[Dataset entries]
++++
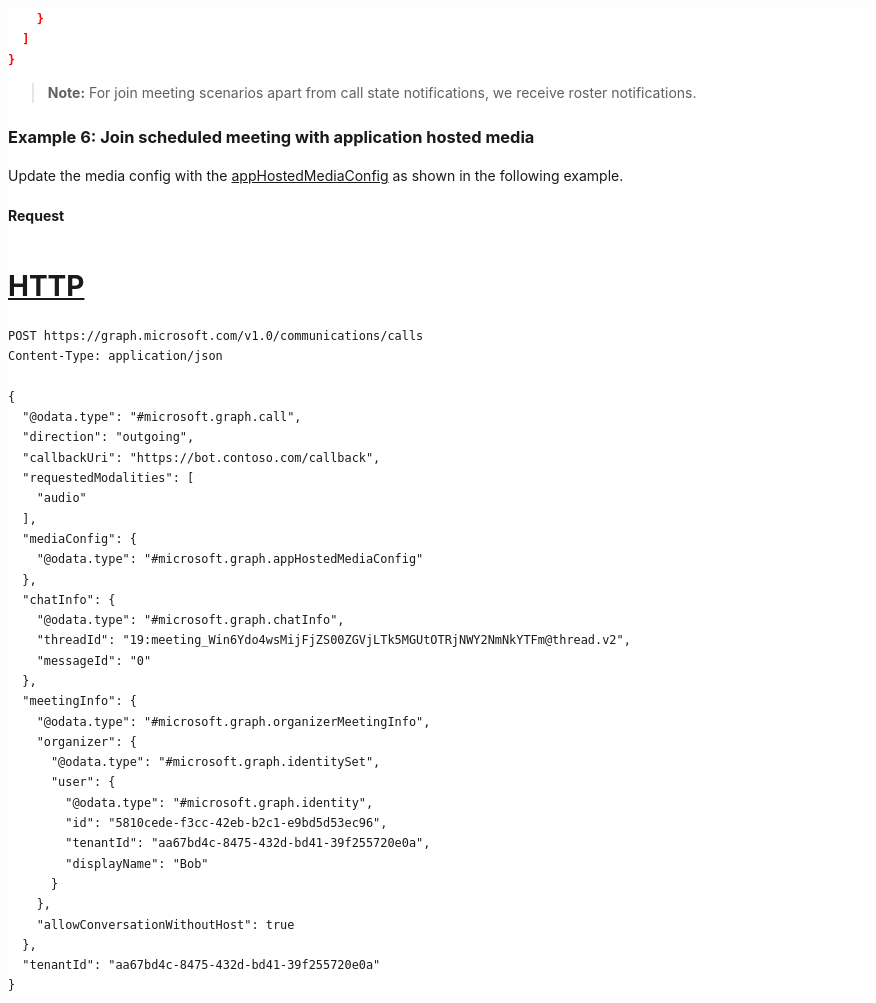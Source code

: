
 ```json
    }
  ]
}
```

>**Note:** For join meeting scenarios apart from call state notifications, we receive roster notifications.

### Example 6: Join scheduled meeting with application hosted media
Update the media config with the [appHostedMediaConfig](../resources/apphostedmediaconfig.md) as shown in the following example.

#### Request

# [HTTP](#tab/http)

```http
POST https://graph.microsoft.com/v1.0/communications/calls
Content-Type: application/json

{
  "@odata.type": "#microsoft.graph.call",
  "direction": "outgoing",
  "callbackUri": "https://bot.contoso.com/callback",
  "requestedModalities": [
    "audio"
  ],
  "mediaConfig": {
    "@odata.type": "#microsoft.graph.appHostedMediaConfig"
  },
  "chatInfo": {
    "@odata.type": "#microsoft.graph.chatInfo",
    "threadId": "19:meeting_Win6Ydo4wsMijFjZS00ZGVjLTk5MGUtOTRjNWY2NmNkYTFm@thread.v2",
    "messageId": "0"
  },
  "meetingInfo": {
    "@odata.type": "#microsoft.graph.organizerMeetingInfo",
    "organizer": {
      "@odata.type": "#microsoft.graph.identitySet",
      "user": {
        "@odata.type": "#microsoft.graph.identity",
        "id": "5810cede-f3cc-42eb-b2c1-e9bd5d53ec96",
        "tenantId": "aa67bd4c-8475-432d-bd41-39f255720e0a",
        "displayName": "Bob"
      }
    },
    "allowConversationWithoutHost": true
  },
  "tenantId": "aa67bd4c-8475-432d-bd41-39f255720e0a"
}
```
++++
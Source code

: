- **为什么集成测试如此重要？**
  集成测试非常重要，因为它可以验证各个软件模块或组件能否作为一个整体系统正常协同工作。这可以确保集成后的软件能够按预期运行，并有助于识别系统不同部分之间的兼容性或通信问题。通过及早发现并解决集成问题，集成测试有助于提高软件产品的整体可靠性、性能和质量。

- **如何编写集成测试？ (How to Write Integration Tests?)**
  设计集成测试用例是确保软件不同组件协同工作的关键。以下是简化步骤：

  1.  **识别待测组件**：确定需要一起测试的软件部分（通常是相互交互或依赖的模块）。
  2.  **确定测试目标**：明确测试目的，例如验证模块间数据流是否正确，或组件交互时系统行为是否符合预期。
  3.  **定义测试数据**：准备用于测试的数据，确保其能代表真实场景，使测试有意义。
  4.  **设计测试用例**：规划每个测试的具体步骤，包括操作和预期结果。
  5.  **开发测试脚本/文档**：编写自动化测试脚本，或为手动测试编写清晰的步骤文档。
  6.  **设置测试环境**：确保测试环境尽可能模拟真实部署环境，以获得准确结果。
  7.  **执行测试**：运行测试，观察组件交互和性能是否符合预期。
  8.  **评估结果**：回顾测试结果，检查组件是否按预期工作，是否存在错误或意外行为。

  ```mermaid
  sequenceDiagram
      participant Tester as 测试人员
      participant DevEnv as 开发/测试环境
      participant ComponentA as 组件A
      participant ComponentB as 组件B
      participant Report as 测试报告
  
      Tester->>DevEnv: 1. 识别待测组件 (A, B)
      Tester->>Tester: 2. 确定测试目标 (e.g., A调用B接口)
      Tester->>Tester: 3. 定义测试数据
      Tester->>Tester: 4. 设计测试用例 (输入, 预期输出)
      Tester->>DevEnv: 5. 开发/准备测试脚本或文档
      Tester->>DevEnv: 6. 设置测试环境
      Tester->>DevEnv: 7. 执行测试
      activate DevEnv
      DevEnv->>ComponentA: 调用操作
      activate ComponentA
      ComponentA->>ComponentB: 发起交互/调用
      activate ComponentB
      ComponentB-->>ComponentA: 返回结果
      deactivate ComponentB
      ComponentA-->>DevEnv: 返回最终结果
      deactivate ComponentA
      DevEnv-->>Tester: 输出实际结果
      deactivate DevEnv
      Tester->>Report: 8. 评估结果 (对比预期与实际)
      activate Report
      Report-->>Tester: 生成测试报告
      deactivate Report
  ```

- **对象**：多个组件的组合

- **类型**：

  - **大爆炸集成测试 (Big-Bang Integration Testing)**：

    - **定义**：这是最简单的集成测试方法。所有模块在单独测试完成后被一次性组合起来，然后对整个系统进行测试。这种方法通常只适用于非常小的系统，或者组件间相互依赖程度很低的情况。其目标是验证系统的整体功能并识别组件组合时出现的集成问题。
++++
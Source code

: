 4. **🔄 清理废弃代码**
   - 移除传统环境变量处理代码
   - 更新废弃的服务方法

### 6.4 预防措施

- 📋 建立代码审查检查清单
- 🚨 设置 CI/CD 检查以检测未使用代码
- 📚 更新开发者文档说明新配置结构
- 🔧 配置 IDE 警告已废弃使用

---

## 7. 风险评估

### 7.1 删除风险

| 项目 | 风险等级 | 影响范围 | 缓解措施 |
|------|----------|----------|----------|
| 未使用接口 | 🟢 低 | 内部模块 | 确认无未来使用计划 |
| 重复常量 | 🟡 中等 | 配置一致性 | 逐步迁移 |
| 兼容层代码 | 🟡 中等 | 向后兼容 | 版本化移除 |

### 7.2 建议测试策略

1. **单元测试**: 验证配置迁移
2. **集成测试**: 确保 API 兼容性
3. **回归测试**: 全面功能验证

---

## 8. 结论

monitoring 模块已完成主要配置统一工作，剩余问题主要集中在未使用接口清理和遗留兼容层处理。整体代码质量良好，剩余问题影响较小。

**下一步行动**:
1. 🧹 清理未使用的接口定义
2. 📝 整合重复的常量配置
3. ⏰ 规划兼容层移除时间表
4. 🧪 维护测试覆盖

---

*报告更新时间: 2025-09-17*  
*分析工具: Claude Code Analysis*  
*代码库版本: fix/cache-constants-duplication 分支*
++++
§ TASK OBJECTIVE: Every line that contains "graph" should be copied out of the data.

§ EXERCISE RESULT:
POST https://graph.microsoft.com/v1.0/communications/calls
  "@odata.type": "#microsoft.graph.call",
    "@odata.type": "#microsoft.graph.appHostedMediaConfig"
    "@odata.type": "#microsoft.graph.chatInfo",
    "@odata.type": "#microsoft.graph.organizerMeetingInfo",
      "@odata.type": "#microsoft.graph.identitySet",
        "@odata.type": "#microsoft.graph.identity",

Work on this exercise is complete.